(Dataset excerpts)
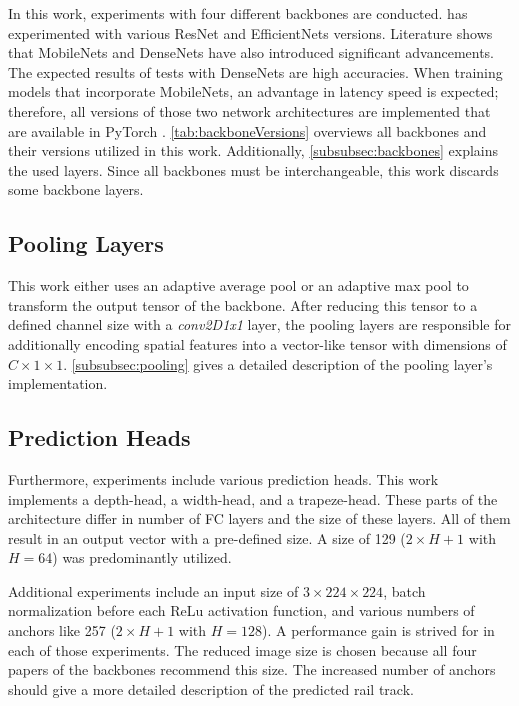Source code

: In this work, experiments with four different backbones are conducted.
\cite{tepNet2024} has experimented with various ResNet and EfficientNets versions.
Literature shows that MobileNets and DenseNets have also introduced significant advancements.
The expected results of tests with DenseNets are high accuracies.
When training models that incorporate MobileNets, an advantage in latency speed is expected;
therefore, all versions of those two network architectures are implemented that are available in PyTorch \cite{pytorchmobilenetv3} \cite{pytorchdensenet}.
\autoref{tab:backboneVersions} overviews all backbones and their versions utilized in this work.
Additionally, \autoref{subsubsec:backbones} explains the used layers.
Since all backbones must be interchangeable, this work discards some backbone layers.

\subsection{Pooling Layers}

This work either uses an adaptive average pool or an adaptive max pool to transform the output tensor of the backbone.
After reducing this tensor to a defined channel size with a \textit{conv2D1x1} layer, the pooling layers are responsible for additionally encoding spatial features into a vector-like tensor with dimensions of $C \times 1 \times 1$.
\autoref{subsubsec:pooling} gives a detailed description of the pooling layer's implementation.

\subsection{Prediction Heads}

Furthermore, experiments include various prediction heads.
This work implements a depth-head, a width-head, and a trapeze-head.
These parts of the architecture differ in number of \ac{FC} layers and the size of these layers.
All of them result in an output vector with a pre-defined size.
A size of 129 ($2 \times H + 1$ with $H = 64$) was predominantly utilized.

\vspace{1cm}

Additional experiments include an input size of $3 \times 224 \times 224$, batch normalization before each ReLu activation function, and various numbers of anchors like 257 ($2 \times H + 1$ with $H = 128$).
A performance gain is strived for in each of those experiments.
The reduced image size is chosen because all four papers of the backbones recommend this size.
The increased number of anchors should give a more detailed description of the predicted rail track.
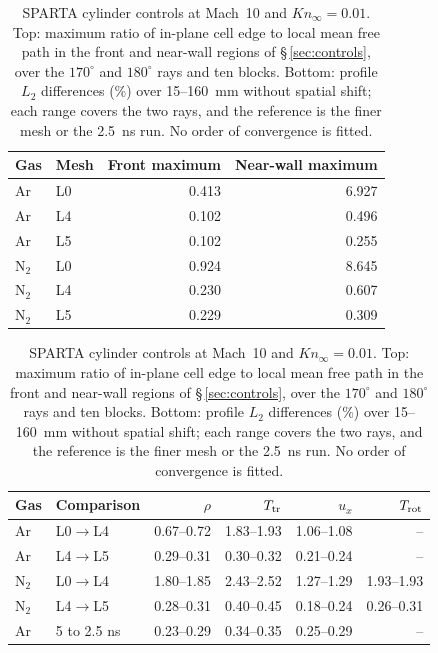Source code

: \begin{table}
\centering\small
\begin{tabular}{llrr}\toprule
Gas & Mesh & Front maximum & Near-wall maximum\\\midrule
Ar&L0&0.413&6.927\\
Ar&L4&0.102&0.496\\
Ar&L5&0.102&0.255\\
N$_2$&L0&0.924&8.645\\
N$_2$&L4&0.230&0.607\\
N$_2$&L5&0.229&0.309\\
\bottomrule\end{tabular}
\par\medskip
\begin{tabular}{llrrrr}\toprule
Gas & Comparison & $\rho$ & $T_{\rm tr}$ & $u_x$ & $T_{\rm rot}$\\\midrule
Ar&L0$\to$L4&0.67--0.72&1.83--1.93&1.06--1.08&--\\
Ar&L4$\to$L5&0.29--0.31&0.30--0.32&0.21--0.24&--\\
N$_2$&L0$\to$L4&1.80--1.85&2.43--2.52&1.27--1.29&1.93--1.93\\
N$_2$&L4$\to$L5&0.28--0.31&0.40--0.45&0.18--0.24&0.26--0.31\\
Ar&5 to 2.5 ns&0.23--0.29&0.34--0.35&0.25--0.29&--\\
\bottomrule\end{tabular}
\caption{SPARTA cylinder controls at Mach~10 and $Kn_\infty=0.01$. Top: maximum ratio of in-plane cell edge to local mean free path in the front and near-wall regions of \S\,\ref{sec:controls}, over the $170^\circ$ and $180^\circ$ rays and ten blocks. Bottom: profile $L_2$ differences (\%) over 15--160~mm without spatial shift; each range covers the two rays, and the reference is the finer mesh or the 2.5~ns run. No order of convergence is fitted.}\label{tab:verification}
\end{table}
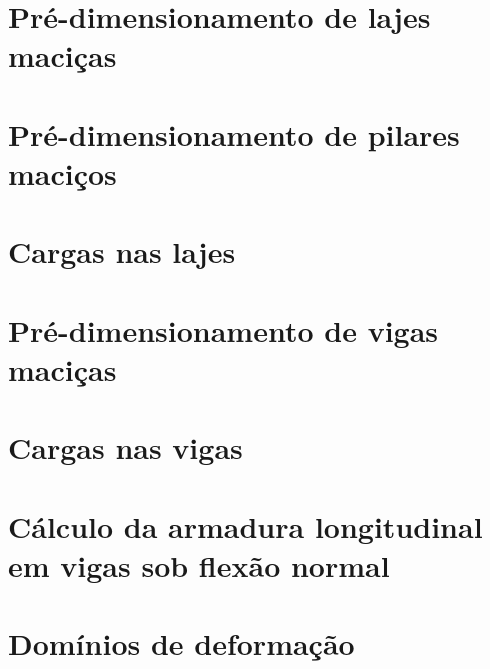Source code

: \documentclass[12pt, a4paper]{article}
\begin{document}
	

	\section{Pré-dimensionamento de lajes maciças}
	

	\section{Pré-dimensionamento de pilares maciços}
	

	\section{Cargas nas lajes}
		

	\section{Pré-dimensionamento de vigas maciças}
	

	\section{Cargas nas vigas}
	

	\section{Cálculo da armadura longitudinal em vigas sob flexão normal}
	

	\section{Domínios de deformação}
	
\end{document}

> _Assignment_
Using the data above, retype exactly the lines from the line with "Additional experiments include" to the line with "Gas & Mesh &", inclusive. No pictures and nothing else.

> _Task response_
Additional experiments include an input size of $3 \times 224 \times 224$, batch normalization before each ReLu activation function, and various numbers of anchors like 257 ($2 \times H + 1$ with $H = 128$).
A performance gain is strived for in each of those experiments.
The reduced image size is chosen because all four papers of the backbones recommend this size.
The increased number of anchors should give a more detailed description of the predicted rail track.
Source code

: \begin{table}
\centering\small
\begin{tabular}{llrr}\toprule
Gas & Mesh & Front maximum & Near-wall maximum\\\midrule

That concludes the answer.